Mais pendant ce temps, les filles développent des compétences bien différentes : l’imagination, l’expression artistique, la communication, et bien d’autres encore. Alors que les parents tiennent pour acquis que les garçons doivent être en mouvement constant, les filles apprendre à être patiente, à se concentrer sur des choses minutieuses, et à rester assises pendant de longues durées – des aptitudes bien importantes à l’école. En se costumant pour des jeux de rôles, les enfants font rapidement l’expérience d’une grande variété de situations sociales qui les forcent à résoudre des problèmes en communiquant.

Bref, il faut une variété de jouets pour une variété d’habilités. Tous ont à gagner à ne pas limiter leur jeu en fonction de leur sexe.

S’empoisonner jeune

Les jouets les plus neutres sont les plus éducatifs, c’est bien établi. Mais ce n’est pas tout : plus un jouet est genré, plus il développe des comportements nocifs, autant chez les filles que chez les garçons.

L’accentuation de l’apparence est omniprésente dans les jouets pour fille. Il faut être belle; il ne faut pas se salir. Un rose immaculé démarque le territoire.  À 6-7 ans, 87 % les filles sont déjà conscientes qu’elles seront jugées plus en fonction de leur allure que leurs compétences.

En revanche, les standards de masculinité à part entière s’incarnent dans des jouets de nature violente, qui vont bien plus loin que des sports agressifs ou des jeux vidéo combatifs.
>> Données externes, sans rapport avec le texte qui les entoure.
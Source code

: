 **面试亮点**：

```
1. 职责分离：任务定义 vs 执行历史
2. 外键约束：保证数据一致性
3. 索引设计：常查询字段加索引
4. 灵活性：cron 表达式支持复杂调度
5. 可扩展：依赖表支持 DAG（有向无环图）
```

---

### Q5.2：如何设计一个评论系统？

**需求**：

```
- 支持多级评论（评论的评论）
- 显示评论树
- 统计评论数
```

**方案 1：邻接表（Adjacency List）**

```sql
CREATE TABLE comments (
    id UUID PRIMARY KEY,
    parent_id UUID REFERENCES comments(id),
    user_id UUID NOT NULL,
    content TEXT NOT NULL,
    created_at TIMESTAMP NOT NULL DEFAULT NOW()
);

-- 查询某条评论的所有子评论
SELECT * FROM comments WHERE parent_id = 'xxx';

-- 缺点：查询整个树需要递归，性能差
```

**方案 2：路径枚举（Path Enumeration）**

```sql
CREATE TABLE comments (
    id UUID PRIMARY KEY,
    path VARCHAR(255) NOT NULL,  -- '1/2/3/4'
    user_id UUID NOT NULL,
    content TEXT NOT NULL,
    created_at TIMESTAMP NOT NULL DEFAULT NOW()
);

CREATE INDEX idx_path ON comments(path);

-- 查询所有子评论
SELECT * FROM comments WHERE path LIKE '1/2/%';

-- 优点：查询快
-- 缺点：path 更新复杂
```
Au-delà même des figurines de guerriers (G.I. Joe, super héros, lutteurs), on a même transformé fusils et épées – ces armes mortelles – en jouets.

Ces penchants semblent certes anodins, mais elles se traduiront en tendances systémiques importantes à l’adolescence. Comparons par exemple les perturbations psychologiques de l’image du corps et les troubles de conduites alimentaires chez les hommes et les femmes. Comparons aussi les comportements violents des sexes. Certes, ce n’est pas entièrement redevable aux jouets, mais à quoi bon verser de l’huile sur le feu?

« Le jeu est le travail de l’enfance », écrit Jean Piaget. Si le travail crée le monde d’aujourd’hui, le jeu crée le monde de demain. Pensons-y bien lorsque viendra le temps d’acheter nos prochains jouets.